Saturday, July 2, 2011

Ad Horam Orationis Nonam

The Athanasian Creed, and indeed all abstruse theology, is beloved of the Dormitionists.  For does not all serious study fatigue?  If there be no sermon to lull one, a strong dose of Trinitarian contemplation will lead either to ecstasy or holy slumber.  (I certainly recall one sermon, delivered years ago at the Church of Apostles for Trinity Sunday, at which I am convinced I and the preacher were the only ones not yet asleep.)
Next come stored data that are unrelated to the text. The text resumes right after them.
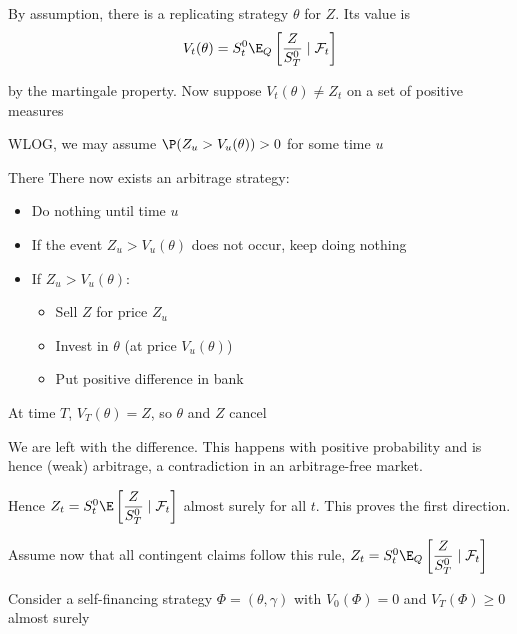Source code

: \begin{prf}[]{}
  By assumption, there is a replicating strategy $\theta$ for $Z$. Its value is
  \begin{equation*}
    \begin{gathered}
      V_t(\theta) = S_t^0\E_Q\left[\dfrac{Z}{S_T^0}\mid\mathcal{F}_t\right]
    \end{gathered}
  \end{equation*}\par
  \noindent by the martingale property. Now suppose $V_t(\theta) \neq Z_t$ on a set of positive measures\par
  \noindent WLOG, we may assume $\P(Z_u>V_u(\theta))>0$ for some time $u$\par
  \noindent There
  There now exists an arbitrage strategy:\par
  \begin{itemize}
    \item Do nothing until time $u$
    \item If the event $Z_u>V_u(\theta)$ does not occur, keep doing nothing
    \item If $Z_u>V_u(\theta)$:\par
      \begin{itemize}
        \item Sell $Z$ for price $Z_u$
        \item Invest in $\theta$ (at price $V_u(\theta)$)
        \item Put positive difference in bank
      \end{itemize}
  \end{itemize}
  \par\bigskip
  \noindent At time $T$, $V_T(\theta) = Z$, so $\theta$ and $Z$ cancel\par
  \noindent We are left with the difference. This happens with positive probability and is hence (weak) arbitrage, a contradiction in an arbitrage-free market.\par
  \noindent Hence $Z_t = S_t^0\E\left[\dfrac{Z}{S_T^0}\mid\mathcal{F}_t\right]$ almost surely for all $t$. This proves the first direction.
  \par\bigskip
  \noindent Assume now that all contingent claims follow this rule, $Z_t = S_t^0\E_Q\left[\dfrac{Z}{S_T^0}\mid\mathcal{F}_t\right]$\par
  \noindent Consider a self-financing strategy $\Phi = (\theta,\gamma)$ with $V_0(\Phi) = 0$ and $V_T(\Phi) \geq0$ almost surely
  \begin{equation*}

\end{equation*}
\end{prf}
It is of course no wonder that a wholly contemplative Order, entirely focussed on the Eschaton, should be intent upon study of Latin, Greek, Hebrew, and subtle questions in theology, philosophy, and related sciences, let alone that old stand-by, lectio divina.  Indeed, what would be blamable curiosity in others is no vice in the elect unworldly state of these religious.  Not for nothing did one of the first Popes after Innocent III (who approved ad experimentum, as it were, the novus Ordo of the Dormition) compare it to the Holy Roman Emperor Frederick II: if he was the stupor mundi, the Dormitionists were the stupor Ecclesiæ, he considered, or at least a good imitation of the stupor Curiæ.

As well as treasuring the many intricate treatises of their friends in the Dominican Order down the ages, the Dormitionists are considered the traditional custodians of the Summa Triviæ, that compilation of every last point disputed among the Scholastics and their heirs (such as "Whether Cats may be Ordained?").

It is unsurprising therefore, that at None (or later still in the afternoon), which is pre-eminently "the hour of prayer" (Acts iii, 1), the thoughts of earnest Dormitionist Canons turns to what, in other liturgical rites, is especially associated with Prime: that is, the Athanasian Creed.  For this reason, as also because the Breviarium O.Dorm., if said at all, is read in the cell, and usually recited by aggregation all at once at a late hour (excepting only Compline, sung still later in the church), the so-called Chapter Office or Pretiosa in other rites attached to Prime (or to Lauds, as in the Breviarium S.O.P.) is instead postponed till after None, "the hour of prayer", and prefixed by the Quicumque vult – which is daily used by these zealous Canons; indeed, their spiritual practice earnestly recommends its repeated use when attempting to fall asleep.

Previously, extracts from the Regula Patrum Soporificum were given as an aid to devotion; now, let it be noted that their reading takes place during what the Dormitionists term the Quicumque devotions, as follows:

  1. Athanasian Creed, with versicle Benedicamus Patrem and an Ambrosian Collect (Concede, quæsumus, omnipotens Deus: ut sicut te Unum ac Trinum confitemur, ita divinitatis tuæ perpetuo fruamur aspectu. Per Christum...);
  2. Reading from the Martyrology (the brief listing of the succeeding day's saints, since the next day's Office begins with the immediately following Vespers), with the usual versicle and prayer;
  3. Prayers for the Lord Pope (see below);
  4. Reading from the Rule;
  5. Prayer for Deceased Brethren, Sisters, Familiars and Benefactors: De profundis &c., with the collect Deus veniæ largitor.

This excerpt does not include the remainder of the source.